(Data for this task begins)
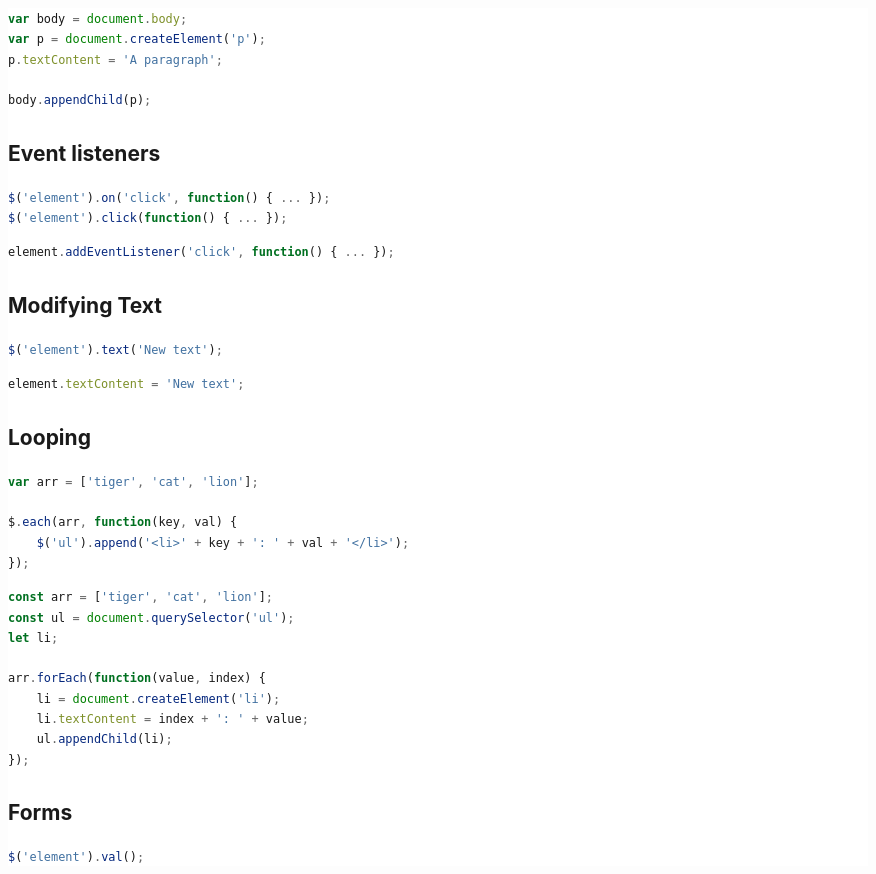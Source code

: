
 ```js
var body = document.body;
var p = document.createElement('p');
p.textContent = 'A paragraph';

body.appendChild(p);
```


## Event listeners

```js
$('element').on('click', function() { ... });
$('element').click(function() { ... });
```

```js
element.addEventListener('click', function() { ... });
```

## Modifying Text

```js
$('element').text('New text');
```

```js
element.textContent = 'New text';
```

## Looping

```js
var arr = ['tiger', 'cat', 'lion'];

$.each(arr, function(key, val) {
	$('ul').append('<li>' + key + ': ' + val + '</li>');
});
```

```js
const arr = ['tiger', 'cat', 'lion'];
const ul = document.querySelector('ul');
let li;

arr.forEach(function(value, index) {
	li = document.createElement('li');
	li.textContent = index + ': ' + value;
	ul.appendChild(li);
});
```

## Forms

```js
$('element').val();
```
(Data for this task ends)
(Data for this task begins)
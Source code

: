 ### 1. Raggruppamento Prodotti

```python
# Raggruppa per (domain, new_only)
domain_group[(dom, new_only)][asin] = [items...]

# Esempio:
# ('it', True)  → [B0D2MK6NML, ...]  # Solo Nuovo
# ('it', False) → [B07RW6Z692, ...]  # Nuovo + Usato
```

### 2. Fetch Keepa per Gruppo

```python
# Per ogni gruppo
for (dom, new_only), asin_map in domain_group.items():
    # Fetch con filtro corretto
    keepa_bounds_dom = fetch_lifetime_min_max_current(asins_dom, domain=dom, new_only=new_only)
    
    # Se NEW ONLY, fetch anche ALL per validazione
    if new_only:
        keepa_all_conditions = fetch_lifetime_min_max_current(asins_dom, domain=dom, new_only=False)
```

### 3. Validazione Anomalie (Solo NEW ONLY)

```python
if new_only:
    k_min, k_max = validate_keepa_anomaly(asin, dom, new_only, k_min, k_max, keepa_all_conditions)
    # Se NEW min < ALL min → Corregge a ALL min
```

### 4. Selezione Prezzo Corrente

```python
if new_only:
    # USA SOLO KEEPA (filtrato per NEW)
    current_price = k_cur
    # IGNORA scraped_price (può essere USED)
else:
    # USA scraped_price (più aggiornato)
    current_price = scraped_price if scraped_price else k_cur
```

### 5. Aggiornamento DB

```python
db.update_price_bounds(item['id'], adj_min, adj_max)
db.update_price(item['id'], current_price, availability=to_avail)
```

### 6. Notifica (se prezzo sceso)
(Data for this task ends)
— What is needed —
The string "click" marks the lines to return from the material. Copy each one.

— Your response —
$('element').on('click', function() { ... });
$('element').click(function() { ... });
element.addEventListener('click', function() { ... });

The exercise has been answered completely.